Doses the above means that MFO* works as expected with the 85/1.4 and other "Art" lenses.

*MFO, Manual Focus Override means that you can adjust the AF on the fly without going MF...


----------



## Antono Refa (Feb 27, 2018)

*Re: SIGMA releases the interchangeable lens firmware version 2.00 for Canon digital cameras with Len*

How does it work?

My understanding is this can work only if Canon cooperates with Sigma in image correction.

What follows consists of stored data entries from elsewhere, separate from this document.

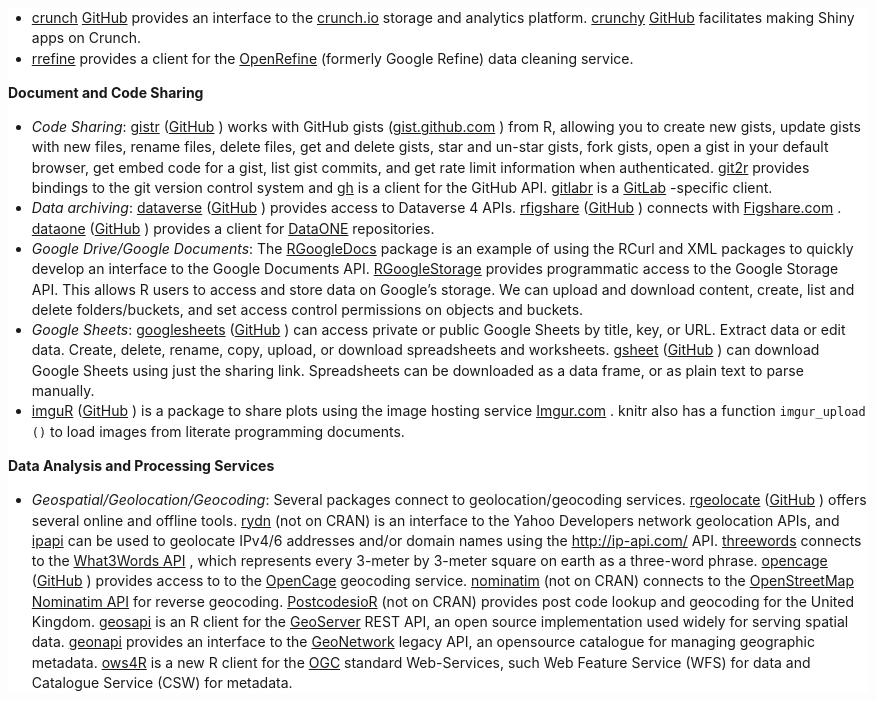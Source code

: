  - [crunch](https://cran.rstudio.com/web/packages/crunch/index.html) [GitHub](https://github.com/Crunch-io/rcrunch) provides an interface to the [crunch.io](https://crunch.io/) storage and analytics platform. [crunchy](https://cran.rstudio.com/web/packages/crunchy/index.html) [GitHub](https://github.com/Crunch-io/crunchy) facilitates making Shiny apps on Crunch.
  - [rrefine](https://cran.rstudio.com/web/packages/rrefine/index.html) provides a client for the [OpenRefine](https://openrefine.org/) (formerly Google Refine) data cleaning service.

**Document and Code Sharing**

  - *Code Sharing*: [gistr](https://cran.rstudio.com/web/packages/gistr/index.html) ([GitHub](https://github.com/ropensci/gistr) ) works with GitHub gists ([gist.github.com](https://gist.github.com/discover) ) from R, allowing you to create new gists, update gists with new files, rename files, delete files, get and delete gists, star and un-star gists, fork gists, open a gist in your default browser, get embed code for a gist, list gist commits, and get rate limit information when authenticated. [git2r](https://cran.rstudio.com/web/packages/git2r/index.html) provides bindings to the git version control system and [gh](https://cran.rstudio.com/web/packages/gh/index.html) is a client for the GitHub API. [gitlabr](https://cran.rstudio.com/web/packages/gitlabr/index.html) is a [GitLab](https://about.gitlab.com/) -specific client.
  - *Data archiving*: [dataverse](https://cran.rstudio.com/web/packages/dataverse/index.html) ([GitHub](https://github.com/iqss/dataverse-client-r) ) provides access to Dataverse 4 APIs. [rfigshare](https://cran.rstudio.com/web/packages/rfigshare/index.html) ([GitHub](https://github.com/ropensci/rfigshare) ) connects with [Figshare.com](https://figshare.com/) . [dataone](https://cran.rstudio.com/web/packages/dataone/index.html) ([GitHub](https://github.com/DataONEorg/rdataone) ) provides a client for [DataONE](https://www.dataone.org/) repositories.
  - *Google Drive/Google Documents*: The [<span class="Ohat">RGoogleDocs</span>](http://www.Omegahat.net/RGoogleDocs/) package is an example of using the RCurl and XML packages to quickly develop an interface to the Google Documents API. [<span class="Ohat">RGoogleStorage</span>](http://www.Omegahat.net/RGoogleStorage/) provides programmatic access to the Google Storage API. This allows R users to access and store data on Google’s storage. We can upload and download content, create, list and delete folders/buckets, and set access control permissions on objects and buckets.
  - *Google Sheets*: [googlesheets](https://cran.rstudio.com/web/packages/googlesheets/index.html) ([GitHub](https://github.com/jennybc/googlesheets) ) can access private or public Google Sheets by title, key, or URL. Extract data or edit data. Create, delete, rename, copy, upload, or download spreadsheets and worksheets. [gsheet](https://cran.rstudio.com/web/packages/gsheet/index.html) ([GitHub](https://github.com/maxconway/gsheet) ) can download Google Sheets using just the sharing link. Spreadsheets can be downloaded as a data frame, or as plain text to parse manually.
  - [imguR](https://cran.rstudio.com/web/packages/imguR/index.html) ([GitHub](https://github.com/cloudyr/imguR) ) is a package to share plots using the image hosting service [Imgur.com](https://imgur.com/) . knitr also has a function `imgur_upload()` to load images from literate programming documents.

**Data Analysis and Processing Services**

  - *Geospatial/Geolocation/Geocoding*: Several packages connect to geolocation/geocoding services. [rgeolocate](https://cran.rstudio.com/web/packages/rgeolocate/index.html) ([GitHub](https://github.com/ironholds/rgeolocate) ) offers several online and offline tools. [<span class="GitHub">rydn</span>](https://github.com/trestletech/rydn/) (not on CRAN) is an interface to the Yahoo Developers network geolocation APIs, and [<span class="GitHub">ipapi</span>](https://github.com/hrbrmstr/ipapi/) can be used to geolocate IPv4/6 addresses and/or domain names using the <http://ip-api.com/> API. [threewords](https://cran.rstudio.com/web/packages/threewords/index.html) connects to the [What3Words API](https://what3words.com/) , which represents every 3-meter by 3-meter square on earth as a three-word phrase. [opencage](https://cran.rstudio.com/web/packages/opencage/index.html) ([GitHub](https://github.com/ropensci/opencage) ) provides access to to the [OpenCage](https://opencagedata.com/) geocoding service. [<span class="GitHub">nominatim</span>](https://github.com/hrbrmstr/nominatim/) (not on CRAN) connects to the [OpenStreetMap Nominatim API](https://github.com/hrbrmstr/nominatim) for reverse geocoding. [<span class="GitHub">PostcodesioR</span>](https://github.com/ropensci/PostcodesioR/) (not on CRAN) provides post code lookup and geocoding for the United Kingdom. [geosapi](https://cran.rstudio.com/web/packages/geosapi/index.html) is an R client for the [GeoServer](http://geoserver.org/) REST API, an open source implementation used widely for serving spatial data. [geonapi](https://cran.rstudio.com/web/packages/geonapi/index.html) provides an interface to the [GeoNetwork](https://geonetwork-opensource.org/) legacy API, an opensource catalogue for managing geographic metadata. [ows4R](https://cran.rstudio.com/web/packages/ows4R/index.html) is a new R client for the [OGC](https://www.ogc.org/standards/) standard Web-Services, such Web Feature Service (WFS) for data and Catalogue Service (CSW) for metadata.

Sounds to me like the camera firmware gets data from the lens' firmware indicating how much correction to apply.


----------



## ajfotofilmagem (Feb 27, 2018)

*Re: SIGMA releases the interchangeable lens firmware version 2.00 for Canon digital cameras with Len*

 Not work on 70D? :-[


----------



## drmikeinpdx (Feb 27, 2018)

*Re: SIGMA releases the interchangeable lens firmware version 2.00 for Canon digital cameras with Len*

Perhaps one of our resident experts can explain how this works? I don't understand it.


----------



## Woody (Feb 28, 2018)

*Re: SIGMA releases the interchangeable lens firmware version 2.00 for Canon digital cameras with Len*

This is wonderful!


----------



## snappy604 (Feb 28, 2018)

*Re: SIGMA releases the interchangeable lens firmware version 2.00 for Canon digital cameras with Len*

thanks for the info, it applies to several of my lenses... wondering if it really makes any difference


----------



## Talys (Feb 28, 2018)

*Re: SIGMA releases the interchangeable lens firmware version 2.00 for Canon digital cameras with Len*



Antono Refa said:


> How does it work?
> 
> My understanding is this can work only if Canon cooperates with Sigma in image correction. Sounds to me like the camera firmware gets data from the lens' firmware indicating how much correction to apply.



I would like to know this as well. Also, is this any different from lightroom corrections, if you shoot raw?


----------